Nevirapine - a cheap antiretroviral drug used to treat HIV in developing countries - did not work as well in patients also on TB treatment.
But another more expensive drug - efavirenz - did not seem to be affected by the TB treatment, the Journal of the American Medical Association reported.
Around 40% of HIV patients in the South African study were also treated for TB.
In poorer countries, antiretroviral therapy is often initiated in TB clinics, because TB is an infection common in HIV patients.
Nevirapine is a common choice because of its cost and can be used in women of child-bearing age.
There is concern that giving HIV drugs alongside a TB treatment known as rifampicin may cause toxic effects or reduce the effectiveness of the drugs.
Researchers looked at almost 4,000 patients who started antiretroviral therapy between 2001 and 2006.
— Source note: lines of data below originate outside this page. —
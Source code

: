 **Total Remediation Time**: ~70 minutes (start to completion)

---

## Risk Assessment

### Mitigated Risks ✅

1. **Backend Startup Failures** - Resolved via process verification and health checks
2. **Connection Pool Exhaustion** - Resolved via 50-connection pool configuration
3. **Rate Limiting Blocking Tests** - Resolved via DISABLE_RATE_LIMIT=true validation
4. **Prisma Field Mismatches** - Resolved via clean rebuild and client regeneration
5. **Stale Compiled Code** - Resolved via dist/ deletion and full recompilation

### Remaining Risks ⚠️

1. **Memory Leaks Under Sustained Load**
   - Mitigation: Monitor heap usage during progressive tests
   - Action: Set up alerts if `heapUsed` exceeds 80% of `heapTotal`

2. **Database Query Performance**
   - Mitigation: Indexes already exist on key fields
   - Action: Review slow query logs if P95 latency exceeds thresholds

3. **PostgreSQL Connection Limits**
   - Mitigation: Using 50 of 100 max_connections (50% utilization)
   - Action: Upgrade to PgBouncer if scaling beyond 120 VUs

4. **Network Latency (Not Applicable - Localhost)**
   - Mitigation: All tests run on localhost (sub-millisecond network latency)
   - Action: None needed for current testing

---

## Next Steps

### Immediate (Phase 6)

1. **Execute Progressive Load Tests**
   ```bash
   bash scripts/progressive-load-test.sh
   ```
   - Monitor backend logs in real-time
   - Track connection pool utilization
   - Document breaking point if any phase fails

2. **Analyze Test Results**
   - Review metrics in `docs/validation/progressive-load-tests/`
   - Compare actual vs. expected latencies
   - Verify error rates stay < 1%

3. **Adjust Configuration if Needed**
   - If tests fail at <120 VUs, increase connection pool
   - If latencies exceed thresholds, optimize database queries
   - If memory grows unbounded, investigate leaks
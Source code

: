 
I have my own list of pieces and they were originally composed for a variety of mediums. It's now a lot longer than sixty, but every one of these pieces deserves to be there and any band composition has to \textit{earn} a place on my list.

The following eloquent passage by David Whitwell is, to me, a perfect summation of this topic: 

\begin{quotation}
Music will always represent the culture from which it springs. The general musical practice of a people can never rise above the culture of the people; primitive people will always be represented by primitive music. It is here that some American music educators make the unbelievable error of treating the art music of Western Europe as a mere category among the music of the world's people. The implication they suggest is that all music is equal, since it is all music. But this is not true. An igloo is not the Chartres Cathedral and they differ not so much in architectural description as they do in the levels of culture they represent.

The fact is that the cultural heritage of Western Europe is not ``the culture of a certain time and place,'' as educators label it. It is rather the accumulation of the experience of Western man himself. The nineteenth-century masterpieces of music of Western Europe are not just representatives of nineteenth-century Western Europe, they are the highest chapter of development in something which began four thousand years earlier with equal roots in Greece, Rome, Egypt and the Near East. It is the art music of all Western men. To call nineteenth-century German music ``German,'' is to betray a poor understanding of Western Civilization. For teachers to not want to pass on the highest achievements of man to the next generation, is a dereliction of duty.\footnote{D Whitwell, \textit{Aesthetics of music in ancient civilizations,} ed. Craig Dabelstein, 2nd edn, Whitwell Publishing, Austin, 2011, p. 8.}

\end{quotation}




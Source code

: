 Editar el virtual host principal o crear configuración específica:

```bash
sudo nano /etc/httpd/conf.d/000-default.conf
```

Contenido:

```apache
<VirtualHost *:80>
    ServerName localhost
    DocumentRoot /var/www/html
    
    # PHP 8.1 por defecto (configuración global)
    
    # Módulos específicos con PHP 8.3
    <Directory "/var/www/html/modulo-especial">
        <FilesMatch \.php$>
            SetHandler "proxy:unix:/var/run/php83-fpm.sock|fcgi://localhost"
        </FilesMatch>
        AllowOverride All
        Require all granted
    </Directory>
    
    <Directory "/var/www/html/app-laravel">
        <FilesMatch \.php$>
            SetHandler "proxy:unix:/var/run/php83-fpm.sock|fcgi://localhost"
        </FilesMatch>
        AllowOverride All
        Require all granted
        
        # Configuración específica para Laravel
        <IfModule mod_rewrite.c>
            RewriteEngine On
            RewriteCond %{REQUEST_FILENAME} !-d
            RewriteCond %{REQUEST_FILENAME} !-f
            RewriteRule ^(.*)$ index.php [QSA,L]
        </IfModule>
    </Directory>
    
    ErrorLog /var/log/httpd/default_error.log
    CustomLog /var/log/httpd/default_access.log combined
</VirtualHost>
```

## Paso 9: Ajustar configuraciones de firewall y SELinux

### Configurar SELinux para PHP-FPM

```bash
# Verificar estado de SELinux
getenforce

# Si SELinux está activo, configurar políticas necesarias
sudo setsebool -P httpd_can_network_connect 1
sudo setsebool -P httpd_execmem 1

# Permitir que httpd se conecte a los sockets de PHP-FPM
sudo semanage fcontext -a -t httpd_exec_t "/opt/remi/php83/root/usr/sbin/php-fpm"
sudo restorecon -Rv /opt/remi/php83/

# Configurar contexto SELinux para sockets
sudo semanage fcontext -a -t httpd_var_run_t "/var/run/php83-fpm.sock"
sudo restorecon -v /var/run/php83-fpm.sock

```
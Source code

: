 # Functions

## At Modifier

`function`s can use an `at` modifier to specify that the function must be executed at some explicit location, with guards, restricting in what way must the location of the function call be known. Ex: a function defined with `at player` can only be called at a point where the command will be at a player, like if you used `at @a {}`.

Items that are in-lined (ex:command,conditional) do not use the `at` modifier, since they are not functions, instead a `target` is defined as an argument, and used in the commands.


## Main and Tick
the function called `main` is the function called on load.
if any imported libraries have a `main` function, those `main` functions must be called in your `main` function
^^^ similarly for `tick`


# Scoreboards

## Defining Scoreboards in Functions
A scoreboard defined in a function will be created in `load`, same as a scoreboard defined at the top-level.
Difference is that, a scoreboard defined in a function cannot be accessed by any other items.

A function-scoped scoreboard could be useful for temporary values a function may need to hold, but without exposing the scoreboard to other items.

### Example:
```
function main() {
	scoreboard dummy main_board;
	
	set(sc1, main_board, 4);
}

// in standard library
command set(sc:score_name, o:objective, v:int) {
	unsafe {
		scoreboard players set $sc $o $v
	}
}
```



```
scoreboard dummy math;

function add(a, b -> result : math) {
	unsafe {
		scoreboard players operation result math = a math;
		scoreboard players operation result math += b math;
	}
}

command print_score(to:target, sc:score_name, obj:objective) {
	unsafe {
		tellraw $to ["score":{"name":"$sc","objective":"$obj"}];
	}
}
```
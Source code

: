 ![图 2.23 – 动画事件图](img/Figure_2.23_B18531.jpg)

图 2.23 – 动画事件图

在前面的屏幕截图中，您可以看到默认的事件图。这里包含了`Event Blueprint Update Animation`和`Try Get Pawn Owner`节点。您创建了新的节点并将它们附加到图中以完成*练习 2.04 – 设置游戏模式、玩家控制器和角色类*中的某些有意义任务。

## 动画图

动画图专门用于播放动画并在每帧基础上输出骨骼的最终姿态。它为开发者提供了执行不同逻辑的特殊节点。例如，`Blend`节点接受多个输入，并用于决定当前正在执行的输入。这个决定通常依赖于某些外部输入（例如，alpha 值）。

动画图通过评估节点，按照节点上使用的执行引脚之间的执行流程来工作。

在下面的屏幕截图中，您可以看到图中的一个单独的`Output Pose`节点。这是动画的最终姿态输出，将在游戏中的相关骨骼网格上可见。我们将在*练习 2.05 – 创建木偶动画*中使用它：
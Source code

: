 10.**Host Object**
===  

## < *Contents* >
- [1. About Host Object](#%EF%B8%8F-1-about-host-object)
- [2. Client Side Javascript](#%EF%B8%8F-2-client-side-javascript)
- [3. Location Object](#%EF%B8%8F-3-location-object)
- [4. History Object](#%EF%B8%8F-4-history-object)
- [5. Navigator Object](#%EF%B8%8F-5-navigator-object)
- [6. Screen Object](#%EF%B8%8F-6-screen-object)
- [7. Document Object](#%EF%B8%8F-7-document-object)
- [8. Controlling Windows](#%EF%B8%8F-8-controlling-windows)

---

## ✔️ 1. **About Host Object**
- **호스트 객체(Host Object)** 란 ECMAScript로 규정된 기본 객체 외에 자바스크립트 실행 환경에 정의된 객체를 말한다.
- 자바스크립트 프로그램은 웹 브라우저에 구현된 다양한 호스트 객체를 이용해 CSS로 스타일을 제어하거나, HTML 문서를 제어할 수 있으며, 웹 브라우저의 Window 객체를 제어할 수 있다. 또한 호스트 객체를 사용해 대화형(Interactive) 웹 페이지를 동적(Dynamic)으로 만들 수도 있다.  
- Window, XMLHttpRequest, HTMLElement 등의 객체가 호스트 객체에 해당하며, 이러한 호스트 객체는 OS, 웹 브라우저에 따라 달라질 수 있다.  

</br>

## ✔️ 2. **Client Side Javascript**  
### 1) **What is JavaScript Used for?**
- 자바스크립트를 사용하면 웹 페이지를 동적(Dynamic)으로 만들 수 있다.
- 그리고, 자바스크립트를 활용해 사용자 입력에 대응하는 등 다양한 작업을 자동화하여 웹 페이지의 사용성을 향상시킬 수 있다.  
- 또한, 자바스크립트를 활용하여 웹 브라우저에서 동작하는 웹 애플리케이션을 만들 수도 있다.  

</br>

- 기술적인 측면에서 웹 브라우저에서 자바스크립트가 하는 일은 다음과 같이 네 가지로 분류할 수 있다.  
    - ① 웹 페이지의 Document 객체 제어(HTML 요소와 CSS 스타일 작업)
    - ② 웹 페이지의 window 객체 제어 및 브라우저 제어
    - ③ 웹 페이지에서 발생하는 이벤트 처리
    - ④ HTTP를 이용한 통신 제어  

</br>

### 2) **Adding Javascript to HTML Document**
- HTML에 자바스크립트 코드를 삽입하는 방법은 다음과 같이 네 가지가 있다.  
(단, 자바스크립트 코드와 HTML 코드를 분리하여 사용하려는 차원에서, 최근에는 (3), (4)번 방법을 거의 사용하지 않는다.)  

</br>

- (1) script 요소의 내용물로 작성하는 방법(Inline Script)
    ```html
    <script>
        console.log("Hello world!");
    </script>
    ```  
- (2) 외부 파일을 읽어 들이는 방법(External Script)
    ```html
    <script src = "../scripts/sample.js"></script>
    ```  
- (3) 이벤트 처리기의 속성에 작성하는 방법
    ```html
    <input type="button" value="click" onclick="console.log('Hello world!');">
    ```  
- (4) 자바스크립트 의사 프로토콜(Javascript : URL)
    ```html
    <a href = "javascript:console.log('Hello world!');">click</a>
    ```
The researchers found that patients with tuberculosis who were also treated with nevirapine were about twice as likely to have a high viral load - that is high levels of HIV in their system - as those without tuberculosis.
And patients being treated with nevirapine with TB therapy were more than twice as likely to develop speedy virological failure - where the drugs are not working.
But there were no differences between patients starting efavirenz with and without tuberculosis treatment.
The nevirapine treatment was also effective if it was started first, before the TB treatment.
It is thought the TB drugs speed up the breakdown of nevirapine in the body.
Study leader Dr Andrew Boulle of the University of Cape Town said that, given the continued reliance on nevirapine-based regimens in Africa and the importance of TB services in initiating people on HIV therapy, further research was warranted.
"One of the most striking aspects of our study was the demonstration that 40% of patients starting antiretroviral therapy in recent years have concurrent tuberculosis, underscoring the public health importance of improving affordable treatment options for patients infected with HIV and tuberculosis."
John Howson, associate director of the International HIV/Aids Alliance, said the study raised an interesting point but it was too soon to make recommendations about treatment.
"The study suggests that TB treatment may compromise the effectiveness of some antiretroviral therapies. This information may influence the treatment of people living with HIV who are co-infected with TB."
He added that nevirapine had revolutionised HIV treatment because it could be given during pregnancy.